Faced with a criminal investigation of auditors on the Tyco International Ltd. account, PricewaterhouseCoopers LLP has supplemented its Tyco auditing staff with partners who haven’t worked previously on the account, The Wall Street Journal reported Monday.
Pricewaterhouse is conducting its annual Tyco audit under a cloud. The Manhattan District Attorney’s office has already charged Tyco’s former chief executive and chief financial officers with taking $170 million in unauthorized compensation from the company. Prosecutors also are probing whether individual Pricewaterhouse auditors knew about secret bonuses paid to former Tyco executives, as well as accounting practices that regulators have charged were used to hide the payments, according to people with knowledge of the matter.
A Tyco spokesman confirmed that the company asked for and got new people on its account. David Nestor, a Pricewaterhouse spokesman, said, “At the request of new management, we’ve committed additional resources to Tyco.”

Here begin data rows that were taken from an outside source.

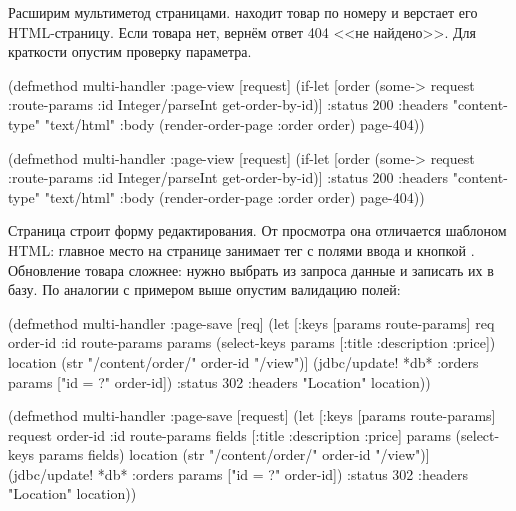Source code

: 
Расширим мультиметод страницами.  находит товар по
номеру и верстает его HTML-страницу. Если товара нет, вернём ответ 404 <<не
найдено>>. Для краткости опустим проверку параметра.

\ifnarrow

\begin{clojure}
(defmethod multi-handler :page-view
  [request]
  (if-let [order (some->
                   request
                   :route-params
                   :id
                   Integer/parseInt
                   get-order-by-id)]
    {:status 200
     :headers {"content-type"
               "text/html"}
     :body (render-order-page
             {:order order})}
    page-404))
\end{clojure}

\else

\begin{clojure}
(defmethod multi-handler :page-view
  [request]
  (if-let [order (some-> request
                         :route-params
                         :id
                         Integer/parseInt
                         get-order-by-id)]
    {:status 200
     :headers {"content-type" "text/html"}
     :body (render-order-page {:order order})}
    page-404))
\end{clojure}

\fi

Страница  строит форму редактирования. От просмотра она
отличается шаблоном HTML: главное место на странице занимает тег  с
полями ввода и кнопкой . Обновление товара сложнее: нужно выбрать
из запроса данные и записать их в базу. По аналогии с примером выше опустим
валидацию полей:

\ifnarrow

\begin{clojure}
(defmethod multi-handler :page-save
  [req]
  (let [{:keys [params route-params]} req
        {order-id :id} route-params
        params (select-keys params
                 [:title :description
                  :price])
        location (str "/content/order/"
                   order-id "/view")]
    (jdbc/update! *db* :orders
      params ["id = ?" order-id])
    {:status 302
     :headers {"Location" location}}))
\end{clojure}

\else

\begin{clojure}
(defmethod multi-handler :page-save
  [request]
  (let [{:keys [params route-params]} request
        {order-id :id} route-params
        fields [:title :description :price]
        params (select-keys params fields)
        location (str "/content/order/" order-id "/view")]
    (jdbc/update! *db* :orders params ["id = ?" order-id])
    {:status 302
     :headers {"Location" location}}))
\end{clojure}

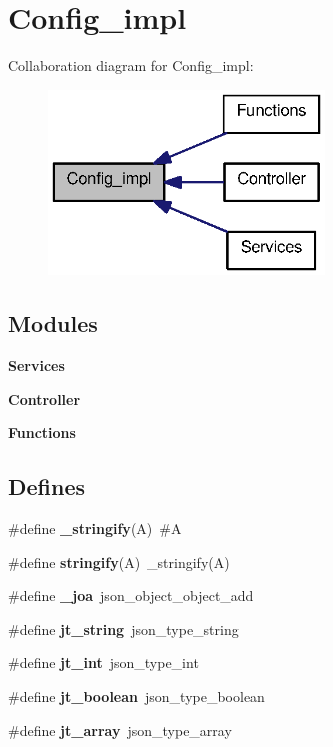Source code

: \section{Config\_\-impl}
\label{group__config__impl}
Collaboration diagram for Config\_\-impl:\nopagebreak
\begin{figure}[H]
\begin{center}
\leavevmode
\includegraphics[width=208pt]{group__config__impl}
\end{center}
\end{figure}
\subsection*{Modules}
\begin{DoxyCompactItemize}
\item 
{\bf Services}
\item 
{\bf Controller}
\item 
{\bf Functions}
\end{DoxyCompactItemize}
\subsection*{Defines}
\begin{DoxyCompactItemize}
\item 
\#define {\bf \_\-stringify}(A)~\#A
\item 
\#define {\bf stringify}(A)~\_\-stringify(A)
\item 
\#define {\bf \_\-joa}~json\_\-object\_\-object\_\-add
\item 
\#define {\bf jt\_\-string}~json\_\-type\_\-string
\item 
\#define {\bf jt\_\-int}~json\_\-type\_\-int
\item 
\#define {\bf jt\_\-boolean}~json\_\-type\_\-boolean
\item 
\#define {\bf jt\_\-array}~json\_\-type\_\-array
\end{DoxyCompactItemize}
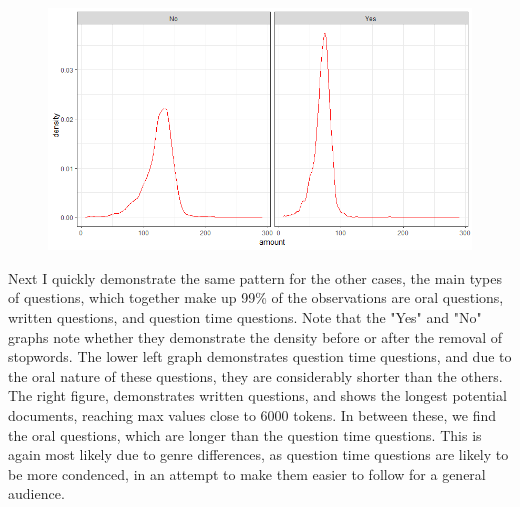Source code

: \documentclass[12pt]{article}
\begin{document}
	\begin{figure}[h]
		\includegraphics[scale=0.60]{Img/preposttreatedinterpell.png}
	\end{figure}
	
	Next I quickly demonstrate the same pattern for the other cases, the main types of questions, which together make up 99\% of the observations are oral questions, written questions, and question time questions. Note that the "Yes" and "No" graphs note whether they demonstrate the density before or after the removal of stopwords. The lower left graph demonstrates question time questions, and due to the oral nature of these questions, they are considerably shorter than the others. The right figure, demonstrates written questions, and shows the longest potential documents, reaching max values close to 6000 tokens. In between these, we find the oral questions, which are longer than the question time questions. This is again most likely due to genre differences, as question time questions are likely to be more condenced, in an attempt to make them easier to follow for a general audience.
	
\end{document}
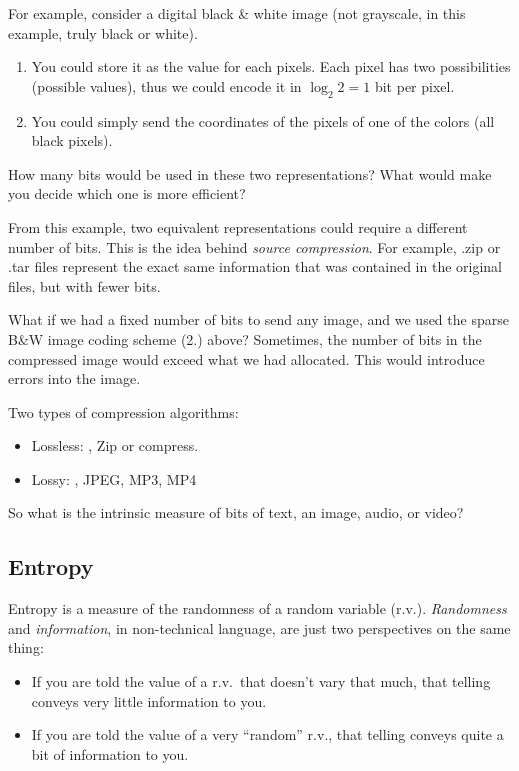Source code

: For example, consider a digital black \& white image (not grayscale, in this example, truly black or white).
\begin{enumerate}
  \item You could store it as the value for each pixels.  Each pixel has two
  possibilities (possible values),
  thus we could encode it in $\log_2 2 = 1$ bit per pixel.
  \item You could simply send the coordinates of the pixels of one
  of the colors (\eg all black pixels).
\end{enumerate}
How many bits would be used in these two representations? What would
make you decide which one is more efficient?

\vspace{0.05in} \noindent  From this example, two equivalent representations could require a different number of bits.  This is the idea behind \emph{source compression}. For example, .zip or .tar files represent the exact same information that was contained in the original files, but with fewer bits.

\vspace{0.05in} \noindent  What if we had a fixed number of bits to
send any image, and we used the sparse B\&W image coding scheme (2.)
above?  Sometimes, the number of bits in the compressed image would
exceed what we had allocated.  This would introduce errors into the
image.

Two types of compression algorithms:
\begin{itemize}
  \item Lossless: \eg, Zip or compress.
  \item Lossy:  \eg, JPEG, MP3, MP4
\end{itemize}


So what is the intrinsic measure of bits of text, an image, audio, or video?

\subsection{Entropy}

Entropy is a measure of the randomness of a random variable (r.v.).
\emph{Randomness} and \emph{information}, in non-technical language,
are just two perspectives on the same thing:
\begin{itemize}
  \item If you are told the value of a r.v.\ that doesn't vary that
    much, that telling conveys very little information to you.
  \item If you are told the value of a very ``random'' r.v., that
    telling conveys quite a bit of information to you.
\end{itemize}

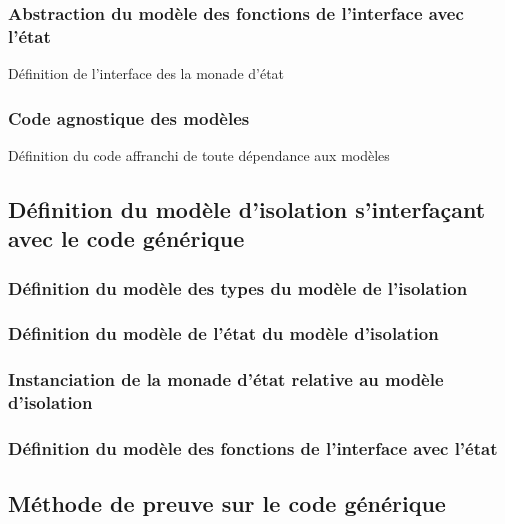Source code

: 			\subsubsection{Abstraction du modèle des fonctions de l'interface avec l'état}

			\begin{listing}[!ht]
				\caption{Définition de l'interface des la monade d'état}
				\label{code:InterfaceParameters}
			\end{listing}

			\subsubsection{Code agnostique des modèles}

			\begin{listing}[!ht]
				\caption{Définition du code affranchi de toute dépendance aux modèles}
				\label{code:ModelAgnosticCode}
			\end{listing}

		\subsection{Définition du modèle d'isolation s'interfaçant avec le code générique}
			\subsubsection{Définition du modèle des types du modèle de l'isolation}

			\subsubsection{Définition du modèle de l'état du modèle d'isolation}

			\subsubsection{Instanciation de la monade d'état relative au modèle d'isolation}

			\subsubsection{Définition du modèle des fonctions de l'interface avec l'état}

		\subsection{Méthode de preuve sur le code générique}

People with knowledge of the matter said although new accountants have been brought in to work on Tyco, the old Pricewaterhouse team remains on the account, because it is needed to help forensic auditors and lawyers with the company’s internal investigation. The old team includes Rick Scalzo and John O’Connor, both partners in the Boston office of Pricewaterhouse. Tyco has hired a separate forensic-accounting firm to review its accounting practices since 1999. These practices are also being looked at by both the Securities and Exchange Commission and Manhattan prosecutors.